§ **Task**:
From the records below, find each line with the string "will" and copy it.

§ **Saved entries**:
######

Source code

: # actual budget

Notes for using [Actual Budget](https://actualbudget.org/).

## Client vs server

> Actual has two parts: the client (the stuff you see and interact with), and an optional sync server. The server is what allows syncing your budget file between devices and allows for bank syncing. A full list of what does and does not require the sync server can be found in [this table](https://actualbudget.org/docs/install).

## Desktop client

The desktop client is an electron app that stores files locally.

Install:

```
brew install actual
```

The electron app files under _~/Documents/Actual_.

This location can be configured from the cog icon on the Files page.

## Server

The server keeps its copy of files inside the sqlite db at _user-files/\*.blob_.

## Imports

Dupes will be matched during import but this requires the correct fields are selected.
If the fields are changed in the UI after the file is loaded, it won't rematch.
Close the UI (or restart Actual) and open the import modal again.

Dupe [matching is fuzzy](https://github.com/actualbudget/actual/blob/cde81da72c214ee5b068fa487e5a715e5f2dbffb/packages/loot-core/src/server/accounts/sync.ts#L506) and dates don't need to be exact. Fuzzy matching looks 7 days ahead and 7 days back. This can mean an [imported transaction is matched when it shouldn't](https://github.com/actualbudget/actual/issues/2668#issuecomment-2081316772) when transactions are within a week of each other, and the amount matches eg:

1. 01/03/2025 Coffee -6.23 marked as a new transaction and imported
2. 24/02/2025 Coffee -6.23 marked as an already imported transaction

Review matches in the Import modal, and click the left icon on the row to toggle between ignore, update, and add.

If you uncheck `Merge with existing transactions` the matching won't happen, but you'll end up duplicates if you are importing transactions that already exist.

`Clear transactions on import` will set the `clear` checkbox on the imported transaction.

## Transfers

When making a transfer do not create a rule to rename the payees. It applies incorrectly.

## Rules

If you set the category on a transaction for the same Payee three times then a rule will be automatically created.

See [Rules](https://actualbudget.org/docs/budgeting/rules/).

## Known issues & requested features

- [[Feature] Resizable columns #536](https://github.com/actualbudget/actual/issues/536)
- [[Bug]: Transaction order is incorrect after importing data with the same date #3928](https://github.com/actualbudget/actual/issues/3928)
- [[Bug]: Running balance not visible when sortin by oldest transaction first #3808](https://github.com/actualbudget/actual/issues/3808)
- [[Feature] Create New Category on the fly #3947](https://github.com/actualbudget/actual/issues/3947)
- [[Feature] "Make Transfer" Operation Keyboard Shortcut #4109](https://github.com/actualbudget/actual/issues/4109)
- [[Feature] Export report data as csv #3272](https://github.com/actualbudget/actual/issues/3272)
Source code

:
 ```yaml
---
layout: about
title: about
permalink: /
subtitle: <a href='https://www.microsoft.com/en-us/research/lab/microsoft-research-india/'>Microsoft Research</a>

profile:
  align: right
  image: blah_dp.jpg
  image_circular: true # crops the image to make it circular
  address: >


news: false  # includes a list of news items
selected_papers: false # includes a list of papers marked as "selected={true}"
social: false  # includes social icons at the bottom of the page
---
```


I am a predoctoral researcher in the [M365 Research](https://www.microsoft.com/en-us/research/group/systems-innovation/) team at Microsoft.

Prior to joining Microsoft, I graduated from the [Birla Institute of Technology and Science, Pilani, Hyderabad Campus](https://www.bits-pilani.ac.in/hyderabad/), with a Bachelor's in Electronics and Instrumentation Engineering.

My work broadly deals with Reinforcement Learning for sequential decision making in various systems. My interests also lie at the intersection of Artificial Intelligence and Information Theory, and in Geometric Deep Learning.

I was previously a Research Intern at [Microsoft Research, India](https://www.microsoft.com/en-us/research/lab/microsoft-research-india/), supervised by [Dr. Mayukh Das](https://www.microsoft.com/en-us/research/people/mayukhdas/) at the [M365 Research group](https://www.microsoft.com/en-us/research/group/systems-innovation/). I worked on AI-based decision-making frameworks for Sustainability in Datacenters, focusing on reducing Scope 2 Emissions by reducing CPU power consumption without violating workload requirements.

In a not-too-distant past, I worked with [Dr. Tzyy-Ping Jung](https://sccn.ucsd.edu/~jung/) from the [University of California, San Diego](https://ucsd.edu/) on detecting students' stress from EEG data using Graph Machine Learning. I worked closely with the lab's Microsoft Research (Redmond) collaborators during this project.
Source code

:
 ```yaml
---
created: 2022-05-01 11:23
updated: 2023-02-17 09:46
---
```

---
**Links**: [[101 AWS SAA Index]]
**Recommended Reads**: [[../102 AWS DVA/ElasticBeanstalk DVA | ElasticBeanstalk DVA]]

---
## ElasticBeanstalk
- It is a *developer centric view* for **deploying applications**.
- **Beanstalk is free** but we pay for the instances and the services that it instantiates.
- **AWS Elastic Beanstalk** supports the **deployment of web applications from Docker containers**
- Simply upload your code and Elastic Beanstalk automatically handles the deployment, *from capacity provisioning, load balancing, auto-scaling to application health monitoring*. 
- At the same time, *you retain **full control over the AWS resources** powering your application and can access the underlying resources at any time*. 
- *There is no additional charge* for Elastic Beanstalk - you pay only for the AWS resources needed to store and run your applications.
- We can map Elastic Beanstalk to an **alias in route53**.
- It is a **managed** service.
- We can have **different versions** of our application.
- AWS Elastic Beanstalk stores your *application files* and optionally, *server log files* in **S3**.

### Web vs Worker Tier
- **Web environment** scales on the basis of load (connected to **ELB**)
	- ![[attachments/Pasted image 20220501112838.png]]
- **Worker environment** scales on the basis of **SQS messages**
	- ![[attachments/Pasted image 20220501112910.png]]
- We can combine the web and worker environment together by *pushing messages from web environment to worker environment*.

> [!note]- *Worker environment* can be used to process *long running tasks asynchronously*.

######

§ **Task output**:
Dupes will be matched during import but this requires the correct fields are selected.
`Clear transactions on import` will set the `clear` checkbox on the imported transaction.
If you set the category on a transaction for the same Payee three times then a rule will be automatically created.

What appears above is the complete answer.